If Labour is committed to providing an alternative government, they owe it to the disenchanted millions who voted Leave to come up with a credible solution for our membership of the EU. Excuse my cynicism, but don’t hold your breath.
I’m reminded of Lord Kitchener’s call to arms in the First World War – “your country needs you”. Yet where are Corbyn and his crew when the public is so desperately in need of political sense from a fearsome Opposition? I’ll tell you where they are. On a private mission to destroy the very party they are supposed to be in charge of, too concerned with outing every moderate at local and national level in order to establish their new world order of public-school socialism.
Nature abhors a vaccum, and politics fills it with blame and bile. The last thing we need is for the current difficulties to provide yet another excuse to make political capital.
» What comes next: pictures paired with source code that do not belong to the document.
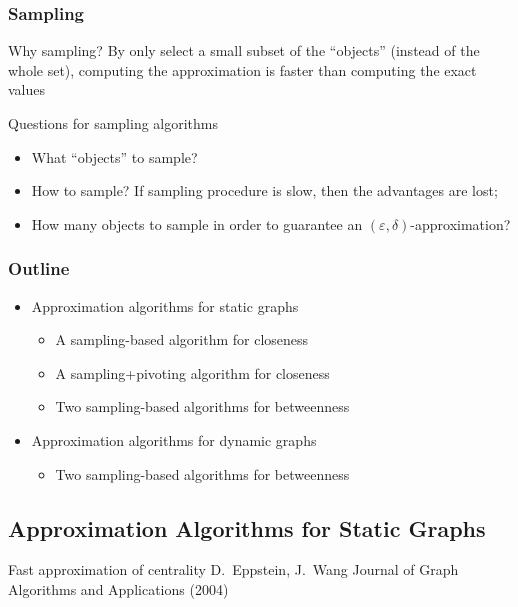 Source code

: \begin{frame}
  \frametitle{Sampling}
  \begin{block}{Why sampling?}
    By only select a small subset of the ``objects'' (instead of the whole set),
    computing the approximation is faster than computing the exact values
  \end{block}
  \pause
  \begin{block}{Questions for sampling algorithms}
    \begin{itemize}
      \item What ``objects'' to sample?
        \pause
      \item How to sample? If sampling procedure is slow, then the advantages
        are lost;
        \pause
      \item How many objects to sample in order to guarantee an
        $(\varepsilon,\delta)$-approximation?
    \end{itemize}
  \end{block}
\end{frame}

\begin{frame}
  \frametitle{Outline}
  \begin{itemize}
    \item Approximation algorithms for static graphs
      \begin{itemize}
        \item A sampling-based algorithm for closeness
        \item A sampling+pivoting algorithm for closeness
        \item Two sampling-based algorithms for betweenness
      \end{itemize}
    \item Approximation algorithms for dynamic graphs
      \begin{itemize}
        \item Two sampling-based algorithms for betweenness
      \end{itemize}
  \end{itemize}
\end{frame}

\subsection{Approximation Algorithms for Static Graphs}

\begin{frame}
  \centering
  \vfill
  {\huge Fast approximation of centrality}
  \vfill
  {\Large D.~Eppstein, J.~Wang}
  \vfill
  {\large Journal of Graph Algorithms and Applications (2004)}
  \vfill
\end{frame}

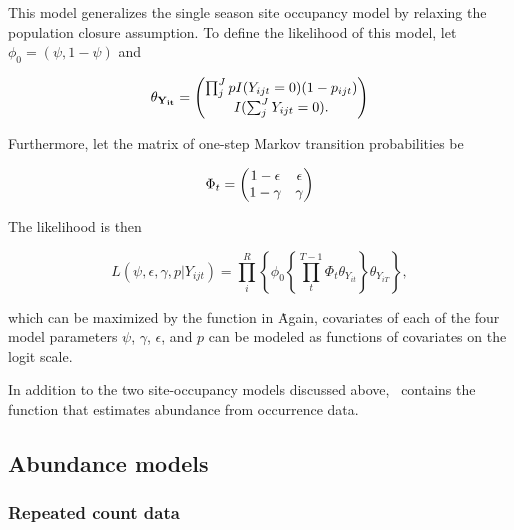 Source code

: \documentclass[article,shortnames]{jss}
\newcommand{\um}{\pkg{unmarked}}
\begin{document}
This model generalizes the single season site occupancy model by relaxing the 
population closure assumption. To define the likelihood of this model, 
let $\phi_0 = (\psi, 1-\psi)$ and 

\begin{equation}
  \theta_{{\bf Y_{it}}} =
  \begin{pmatrix}
    \prod_{j}^{J} p I(Y_{ijt}=0)(1-p_{ijt}) \\
    I(\sum_{j}^{J} Y_{ijt}=0). \notag\\
  \end{pmatrix}
\end{equation}

Furthermore, let  the matrix of one-step Markov transition probabilities be 

\begin{equation}
  \Phi_t =
  \begin{pmatrix}
    1-\epsilon & \epsilon \\
    1-\gamma & \gamma \notag\\
  \end{pmatrix}
\end{equation}

The likelihood is then

\begin{equation}
L(\psi,\epsilon,\gamma,p | Y_{ijt}) = 
 \prod_{i}^{R} \left\{
    \phi_0 \left\{ \prod_{t}^{T-1} \Phi_t \theta_{Y_{it}}  
        \right\} \theta_{Y_{iT}} \right\},
\end{equation}

which can be maximized by the  function in \um\. Again, 
covariates of each of the four model parameters $\psi$, $\gamma$, 
$\epsilon$, and $p$ can be modeled as functions of covariates on the logit 
scale. 

In addition to the two site-occupancy models discussed above, \um\ contains
the function  that estimates abundance from occurrence data. 

\subsection{Abundance models}

\subsubsection{Repeated count data}
\label{sec:repeated-count-data}
\end{document}
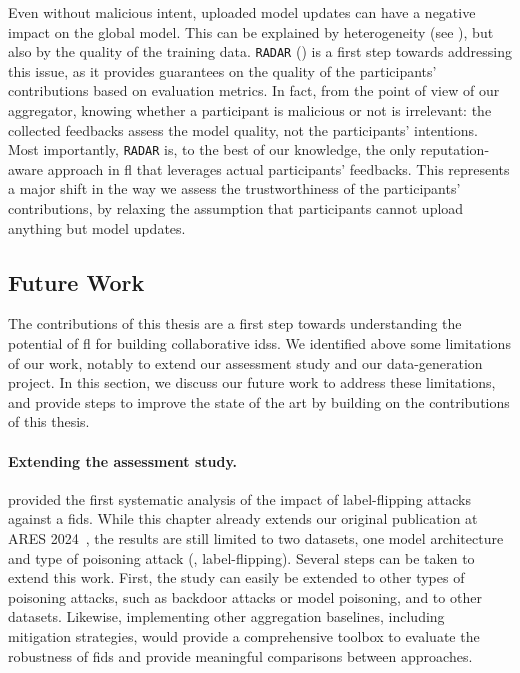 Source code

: \begin{itemize}[listparindent=\parindent,itemsep=.6\baselineskip]
  Even without malicious intent, uploaded model updates can have a negative impact on the global model.
  This can be explained by heterogeneity (see ), but also by the quality of the training data.
  \texttt{RADAR} () is a first step towards addressing this issue, as it provides guarantees on the quality of the participants' contributions based on evaluation metrics.
  In fact, from the point of view of our aggregator, knowing whether a participant is malicious or not is irrelevant: the collected feedbacks assess the model quality, not the participants' intentions.
  Most importantly, \texttt{RADAR} is, to the best of our knowledge, the only reputation-aware approach in \gls{fl} that leverages actual participants' feedbacks.
  This represents a major shift in the way we assess the trustworthiness of the participants' contributions, by relaxing the assumption that participants cannot upload anything but model updates.

\end{itemize}


\subsection{Future Work\label{sec:conclusion.future}}

The contributions of this thesis are a first step towards understanding the potential of \gls{fl} for building collaborative \glspl{ids}.
We identified above some limitations of our work, notably to extend our assessment study and our data-generation project.
In this section, we discuss our future work to address these limitations, and provide steps to improve the state of the art by building on the contributions of this thesis.


\paragraph{Extending the assessment study.}

 provided the first systematic analysis of the impact of label-flipping attacks against a \gls{fids}.
While this chapter already extends our original publication at ARES 2024~\cite{lavaur_ares_bass_2024}, the results are still limited to two datasets, one model architecture and type of poisoning attack (\ie, label-flipping).
Several steps can be taken to extend this work.
First, the study can easily be extended to other types of poisoning attacks, such as backdoor attacks or model poisoning, and to other datasets.
Likewise, implementing other aggregation baselines, including mitigation strategies, would provide a comprehensive toolbox to evaluate the robustness of \gls{fids} and provide meaningful comparisons between approaches.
This state of impasse does no one, politician or member of the public, any good. Until the terms of Brexit are agreed – or even reversed – the British economy stalls, investment in our industries and exports is uncertain, the housing market stagnates and every single political fissure opens up, as we have seen this week with the bitterness over the border issue.
And as for us, the ordinary people caught in the middle, we are reminded in no uncertain terms that the United Kingdom has never been more divided. Right now, it’s a disunited country with a chaotic government helmed by a panicking Prime Minister and an Opposition led by a wrecking ball.